Basic principles of judicial review

The principles

Together with our members, we have defined some fundamental principles that underpin judicial review:

  1. Maintaining checks and balances
  2. Judicial independence
  3. Eligibility
  4. Accessibility and affordability
  5. Scope
  6. Effective remedies

1. Maintaining checks and balances

The fundamental purpose of judicial review is to determine whether public authorities are acting in accordance with the laws passed by Parliament.

It protects individuals against state power and ensures that government, public agencies and regulators can all be held accountable.

Without an effective system of judicial review, other fundamental constitutional principles, such as parliamentary sovereignty, will be undermined.

Its essential contribution to maintaining the rule of law and democratic principles within the wider constitutional system should not be diminished.

Ensuring that there remains an effective and accessible mechanism to hold government, public bodies and regulators accountable (in accordance with laws passed by parliament) must be the cornerstone of any eventual reform.

2. Judicial independence

Judicial review brings law and politics closer together. A mature democracy must be prepared to deal with these tensions.

Judges must be free to exercise their functions in matters of judicial review:

  • without fear or favor
  • away from political considerations and criticism
  • without being supposed to have an agenda beyond their role in upholding the law

This allows them to fulfill their constitutional role and effectively enforce the rights of individuals and organizations.

3. Eligibility

Judicial review relates to decision-making:

  • government
  • public bodies
  • regulators

A case of judicial review concerns whether these bodies use their powers in accordance with the law.

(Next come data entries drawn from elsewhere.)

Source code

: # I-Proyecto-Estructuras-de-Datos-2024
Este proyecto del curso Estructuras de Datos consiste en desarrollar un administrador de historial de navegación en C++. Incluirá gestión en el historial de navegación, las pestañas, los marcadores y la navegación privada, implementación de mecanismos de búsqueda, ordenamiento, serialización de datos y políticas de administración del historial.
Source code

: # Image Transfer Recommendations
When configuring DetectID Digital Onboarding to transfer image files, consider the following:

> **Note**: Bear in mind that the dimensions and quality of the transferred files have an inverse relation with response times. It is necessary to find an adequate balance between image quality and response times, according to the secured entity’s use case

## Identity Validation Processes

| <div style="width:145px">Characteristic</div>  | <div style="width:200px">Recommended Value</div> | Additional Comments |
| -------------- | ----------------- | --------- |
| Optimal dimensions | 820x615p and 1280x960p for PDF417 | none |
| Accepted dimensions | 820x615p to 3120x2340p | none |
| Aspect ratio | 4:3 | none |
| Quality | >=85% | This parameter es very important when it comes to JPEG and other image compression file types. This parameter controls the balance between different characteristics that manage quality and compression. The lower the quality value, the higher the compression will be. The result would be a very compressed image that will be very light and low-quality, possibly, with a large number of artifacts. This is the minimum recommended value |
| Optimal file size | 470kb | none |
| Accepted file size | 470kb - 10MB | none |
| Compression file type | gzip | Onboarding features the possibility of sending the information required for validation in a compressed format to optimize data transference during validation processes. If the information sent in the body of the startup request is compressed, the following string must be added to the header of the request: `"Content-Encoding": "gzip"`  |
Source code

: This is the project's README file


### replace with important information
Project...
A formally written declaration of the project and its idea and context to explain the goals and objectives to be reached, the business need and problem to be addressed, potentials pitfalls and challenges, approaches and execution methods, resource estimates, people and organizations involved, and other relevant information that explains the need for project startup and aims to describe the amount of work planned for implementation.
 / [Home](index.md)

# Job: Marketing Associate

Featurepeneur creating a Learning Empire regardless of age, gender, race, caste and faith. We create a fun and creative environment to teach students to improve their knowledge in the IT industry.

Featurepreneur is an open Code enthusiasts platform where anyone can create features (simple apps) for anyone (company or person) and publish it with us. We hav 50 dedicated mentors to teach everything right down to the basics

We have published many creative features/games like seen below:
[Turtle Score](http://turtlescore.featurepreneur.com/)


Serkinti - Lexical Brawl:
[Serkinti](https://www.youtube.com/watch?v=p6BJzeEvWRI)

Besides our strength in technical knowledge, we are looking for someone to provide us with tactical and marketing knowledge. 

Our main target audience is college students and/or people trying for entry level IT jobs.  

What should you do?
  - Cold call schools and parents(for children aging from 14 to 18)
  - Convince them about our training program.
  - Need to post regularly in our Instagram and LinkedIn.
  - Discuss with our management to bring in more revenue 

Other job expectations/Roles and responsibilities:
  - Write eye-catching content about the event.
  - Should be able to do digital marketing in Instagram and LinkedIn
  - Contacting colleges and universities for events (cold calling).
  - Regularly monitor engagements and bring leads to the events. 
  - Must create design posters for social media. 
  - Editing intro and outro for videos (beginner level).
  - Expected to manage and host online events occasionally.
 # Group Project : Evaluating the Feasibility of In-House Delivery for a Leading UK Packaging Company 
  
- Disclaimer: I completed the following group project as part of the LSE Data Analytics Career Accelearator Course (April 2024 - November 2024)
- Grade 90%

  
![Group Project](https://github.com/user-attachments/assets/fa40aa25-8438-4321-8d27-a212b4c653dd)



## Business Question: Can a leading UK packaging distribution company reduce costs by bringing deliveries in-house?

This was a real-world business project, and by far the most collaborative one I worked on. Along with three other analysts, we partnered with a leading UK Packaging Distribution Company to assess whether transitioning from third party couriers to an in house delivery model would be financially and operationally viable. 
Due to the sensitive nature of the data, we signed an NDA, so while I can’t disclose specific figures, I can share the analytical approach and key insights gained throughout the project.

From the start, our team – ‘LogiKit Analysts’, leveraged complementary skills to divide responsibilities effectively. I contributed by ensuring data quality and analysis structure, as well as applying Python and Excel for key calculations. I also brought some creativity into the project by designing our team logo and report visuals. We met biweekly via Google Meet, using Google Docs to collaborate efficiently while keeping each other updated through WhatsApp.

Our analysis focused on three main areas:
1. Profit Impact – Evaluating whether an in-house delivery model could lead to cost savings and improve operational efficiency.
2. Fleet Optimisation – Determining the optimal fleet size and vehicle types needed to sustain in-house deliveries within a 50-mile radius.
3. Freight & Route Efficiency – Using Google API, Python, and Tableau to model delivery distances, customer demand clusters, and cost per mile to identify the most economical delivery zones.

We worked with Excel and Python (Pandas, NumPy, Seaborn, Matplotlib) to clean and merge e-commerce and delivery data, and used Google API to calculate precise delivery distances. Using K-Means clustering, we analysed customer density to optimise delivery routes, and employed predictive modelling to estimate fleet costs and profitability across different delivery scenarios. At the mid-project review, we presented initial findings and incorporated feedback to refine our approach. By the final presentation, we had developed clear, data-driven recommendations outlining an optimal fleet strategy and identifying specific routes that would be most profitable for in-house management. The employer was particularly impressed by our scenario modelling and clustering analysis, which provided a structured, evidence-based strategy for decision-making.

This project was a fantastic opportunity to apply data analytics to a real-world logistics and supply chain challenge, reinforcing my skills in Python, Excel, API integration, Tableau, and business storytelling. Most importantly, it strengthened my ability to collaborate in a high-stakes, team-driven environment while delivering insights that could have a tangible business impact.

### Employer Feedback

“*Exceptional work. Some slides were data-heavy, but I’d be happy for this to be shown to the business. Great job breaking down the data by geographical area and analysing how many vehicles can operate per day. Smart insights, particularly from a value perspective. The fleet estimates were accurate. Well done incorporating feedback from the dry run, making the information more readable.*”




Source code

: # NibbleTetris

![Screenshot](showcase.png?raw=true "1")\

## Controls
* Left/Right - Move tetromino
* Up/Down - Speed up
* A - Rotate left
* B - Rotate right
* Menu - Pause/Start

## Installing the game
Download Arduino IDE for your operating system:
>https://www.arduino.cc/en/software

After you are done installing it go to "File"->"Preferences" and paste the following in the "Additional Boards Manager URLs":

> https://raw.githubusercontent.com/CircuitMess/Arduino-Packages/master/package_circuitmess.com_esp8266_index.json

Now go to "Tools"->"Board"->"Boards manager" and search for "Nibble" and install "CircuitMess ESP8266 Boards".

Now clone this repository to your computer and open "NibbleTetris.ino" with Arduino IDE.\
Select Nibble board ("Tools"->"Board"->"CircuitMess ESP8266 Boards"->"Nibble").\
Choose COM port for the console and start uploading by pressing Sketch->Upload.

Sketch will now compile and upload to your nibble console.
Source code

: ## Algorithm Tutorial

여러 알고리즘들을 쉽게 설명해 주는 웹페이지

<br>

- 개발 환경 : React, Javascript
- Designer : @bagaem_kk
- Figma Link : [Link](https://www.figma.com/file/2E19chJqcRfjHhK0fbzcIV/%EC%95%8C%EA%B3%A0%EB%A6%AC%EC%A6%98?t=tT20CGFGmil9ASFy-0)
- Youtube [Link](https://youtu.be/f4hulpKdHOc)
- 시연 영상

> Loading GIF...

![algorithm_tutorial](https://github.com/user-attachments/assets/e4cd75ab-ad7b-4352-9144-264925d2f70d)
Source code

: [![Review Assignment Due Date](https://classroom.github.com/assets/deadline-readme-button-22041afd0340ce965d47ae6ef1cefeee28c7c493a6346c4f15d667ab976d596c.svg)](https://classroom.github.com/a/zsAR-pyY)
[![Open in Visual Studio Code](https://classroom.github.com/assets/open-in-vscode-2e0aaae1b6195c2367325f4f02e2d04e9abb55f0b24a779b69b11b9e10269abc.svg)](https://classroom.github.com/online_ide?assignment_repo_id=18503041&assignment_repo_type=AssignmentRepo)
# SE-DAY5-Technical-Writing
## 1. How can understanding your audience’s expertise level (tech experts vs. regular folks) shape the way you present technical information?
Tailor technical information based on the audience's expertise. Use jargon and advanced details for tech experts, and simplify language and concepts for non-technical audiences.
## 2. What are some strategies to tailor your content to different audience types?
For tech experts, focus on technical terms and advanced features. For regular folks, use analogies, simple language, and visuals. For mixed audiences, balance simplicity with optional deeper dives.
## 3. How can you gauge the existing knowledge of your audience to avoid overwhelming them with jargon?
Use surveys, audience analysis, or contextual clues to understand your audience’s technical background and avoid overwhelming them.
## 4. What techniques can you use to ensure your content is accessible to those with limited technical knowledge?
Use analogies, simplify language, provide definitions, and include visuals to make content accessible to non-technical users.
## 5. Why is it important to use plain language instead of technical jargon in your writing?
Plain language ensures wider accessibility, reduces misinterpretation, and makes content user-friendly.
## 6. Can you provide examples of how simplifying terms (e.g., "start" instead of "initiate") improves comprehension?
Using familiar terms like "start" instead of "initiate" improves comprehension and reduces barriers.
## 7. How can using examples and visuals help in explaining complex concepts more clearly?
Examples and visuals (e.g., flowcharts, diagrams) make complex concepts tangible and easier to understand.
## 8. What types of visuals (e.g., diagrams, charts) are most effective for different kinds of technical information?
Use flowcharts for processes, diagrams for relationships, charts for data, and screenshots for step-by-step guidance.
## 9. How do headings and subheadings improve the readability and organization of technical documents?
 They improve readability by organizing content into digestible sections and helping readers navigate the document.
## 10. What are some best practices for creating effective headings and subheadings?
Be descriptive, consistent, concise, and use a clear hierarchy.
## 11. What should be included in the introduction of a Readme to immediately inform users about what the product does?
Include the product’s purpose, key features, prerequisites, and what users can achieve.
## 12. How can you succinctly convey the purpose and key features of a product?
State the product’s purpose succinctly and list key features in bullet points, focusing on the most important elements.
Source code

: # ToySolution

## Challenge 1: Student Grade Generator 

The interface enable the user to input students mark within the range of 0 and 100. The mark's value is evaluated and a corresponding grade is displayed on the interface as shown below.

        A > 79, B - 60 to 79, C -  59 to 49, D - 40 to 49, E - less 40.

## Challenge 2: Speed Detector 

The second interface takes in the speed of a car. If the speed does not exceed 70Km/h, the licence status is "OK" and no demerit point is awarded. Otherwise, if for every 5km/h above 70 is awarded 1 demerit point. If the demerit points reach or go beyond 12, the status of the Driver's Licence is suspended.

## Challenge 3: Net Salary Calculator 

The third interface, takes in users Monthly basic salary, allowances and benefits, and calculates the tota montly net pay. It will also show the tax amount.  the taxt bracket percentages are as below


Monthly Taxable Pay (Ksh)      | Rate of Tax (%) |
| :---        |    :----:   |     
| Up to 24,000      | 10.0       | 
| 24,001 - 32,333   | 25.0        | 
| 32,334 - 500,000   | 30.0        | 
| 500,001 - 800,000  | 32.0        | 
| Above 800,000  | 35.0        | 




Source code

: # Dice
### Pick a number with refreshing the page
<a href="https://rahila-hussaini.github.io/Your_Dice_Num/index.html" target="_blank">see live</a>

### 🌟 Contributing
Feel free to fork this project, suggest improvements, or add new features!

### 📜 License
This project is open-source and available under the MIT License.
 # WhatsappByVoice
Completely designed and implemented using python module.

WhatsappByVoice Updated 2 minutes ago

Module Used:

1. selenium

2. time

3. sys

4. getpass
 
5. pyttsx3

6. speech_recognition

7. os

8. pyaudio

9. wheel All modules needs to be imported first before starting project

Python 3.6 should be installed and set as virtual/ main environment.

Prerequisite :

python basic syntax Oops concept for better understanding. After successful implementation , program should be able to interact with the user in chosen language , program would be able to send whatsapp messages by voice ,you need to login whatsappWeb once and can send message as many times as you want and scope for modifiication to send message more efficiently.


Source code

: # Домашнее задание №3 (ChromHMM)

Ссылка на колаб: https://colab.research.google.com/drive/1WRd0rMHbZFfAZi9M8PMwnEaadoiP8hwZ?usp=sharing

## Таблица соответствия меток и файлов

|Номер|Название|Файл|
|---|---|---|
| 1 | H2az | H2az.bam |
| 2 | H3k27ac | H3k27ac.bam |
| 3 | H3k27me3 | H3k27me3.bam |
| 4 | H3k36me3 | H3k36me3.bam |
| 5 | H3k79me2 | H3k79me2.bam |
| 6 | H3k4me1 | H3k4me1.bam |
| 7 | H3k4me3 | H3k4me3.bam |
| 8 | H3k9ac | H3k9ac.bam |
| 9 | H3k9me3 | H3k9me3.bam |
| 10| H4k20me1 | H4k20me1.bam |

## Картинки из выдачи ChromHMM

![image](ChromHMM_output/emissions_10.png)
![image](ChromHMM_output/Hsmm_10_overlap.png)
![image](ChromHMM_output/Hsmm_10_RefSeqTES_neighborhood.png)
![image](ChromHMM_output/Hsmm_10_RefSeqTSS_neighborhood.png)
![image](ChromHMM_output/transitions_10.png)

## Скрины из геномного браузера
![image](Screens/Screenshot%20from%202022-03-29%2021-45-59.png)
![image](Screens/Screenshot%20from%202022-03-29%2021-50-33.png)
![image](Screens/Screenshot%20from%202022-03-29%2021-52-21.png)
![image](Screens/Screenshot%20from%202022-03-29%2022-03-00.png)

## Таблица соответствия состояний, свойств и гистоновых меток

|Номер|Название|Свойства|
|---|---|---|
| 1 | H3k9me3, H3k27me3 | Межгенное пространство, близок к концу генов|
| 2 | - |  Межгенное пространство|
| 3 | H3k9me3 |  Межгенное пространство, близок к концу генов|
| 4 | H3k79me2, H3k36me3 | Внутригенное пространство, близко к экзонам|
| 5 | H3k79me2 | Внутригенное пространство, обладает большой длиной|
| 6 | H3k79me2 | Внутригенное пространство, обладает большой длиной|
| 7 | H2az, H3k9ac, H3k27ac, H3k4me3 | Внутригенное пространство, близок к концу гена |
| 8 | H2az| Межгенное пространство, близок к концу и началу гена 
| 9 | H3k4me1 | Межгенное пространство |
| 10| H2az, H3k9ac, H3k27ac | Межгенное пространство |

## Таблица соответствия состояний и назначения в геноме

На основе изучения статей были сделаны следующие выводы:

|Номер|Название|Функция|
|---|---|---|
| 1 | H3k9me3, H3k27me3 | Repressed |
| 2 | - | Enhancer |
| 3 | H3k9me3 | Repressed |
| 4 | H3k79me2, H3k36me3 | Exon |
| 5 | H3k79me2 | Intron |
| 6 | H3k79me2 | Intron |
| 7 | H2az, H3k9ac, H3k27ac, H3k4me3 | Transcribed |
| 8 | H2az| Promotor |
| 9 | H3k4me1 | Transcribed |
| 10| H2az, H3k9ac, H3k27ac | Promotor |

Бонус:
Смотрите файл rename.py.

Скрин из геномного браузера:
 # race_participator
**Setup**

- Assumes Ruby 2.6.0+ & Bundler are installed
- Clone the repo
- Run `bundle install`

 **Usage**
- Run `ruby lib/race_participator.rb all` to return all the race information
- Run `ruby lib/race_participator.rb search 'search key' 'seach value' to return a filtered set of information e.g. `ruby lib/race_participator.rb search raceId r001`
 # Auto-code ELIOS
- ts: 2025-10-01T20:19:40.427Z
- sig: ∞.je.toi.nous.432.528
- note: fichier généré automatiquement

As such, judicial review must be available to all those affected by the decisions of these bodies.

This includes citizens and non-citizens where appropriate such as immigration cases or where a company has business interests in the UK.

Organizations such as charities or trade unions should also be able to act, within reason, in the interests of the people, organizations or issues they represent.

They should be able to do so by initiating or intervening in applications for judicial review.

4. Accessibility and affordability

There should not be excessive procedural obstacles which act as an obstacle to the lodging of a complaint.

The need for prompt resolution and sufficient opportunity to pursue a claim must be appropriately balanced.

To be fully accessible, filing an application for judicial review must also be affordable.

Where people do not have their own financial means, adequate levels of legal aid should be provided to ensure equal access to courts to assert their rights.

The awarding of costs and court costs should not be so punitive or unduly burdensome as to preclude the filing of claims.

5. Scope

Because judicial review deals with decisions made by public bodies, it often deals with decisions that may be political or perceived to be political.

As the powers of the state have expanded, so has the scope of decisions subject to judicial review.

It is not the role of the courts to question political decisions, and judicial review should not interfere with the legitimate use of state power. Judges are sensitive to this and they can, and regularly do, make decisions about what is not subject to judicial review.

However, there should be no artificial or inconsistent restrictions on the type of decisions that can be reviewed.

Where there are legal questions, the court should properly be able to decide that those questions and certain questions, or classes of questions, should not be excluded from judicial review.

Given the power imbalance between individuals and the state, it is important that people have a meaningful ability to challenge decisions that affect their lives and legal rights, to ensure that they were made lawfully.

For judicial review to work effectively as a remedy of last resort, there must be adequate alternative mechanisms in place to allow people to assert their rights.

6. Effective remedies

The circumstances of judicial review cases vary widely. No two cases are the same, so what will be a fair result in one will not necessarily be so in the other.

Judges must have a range of remedies and the discretion to grant them, to ensure that justice is actually done.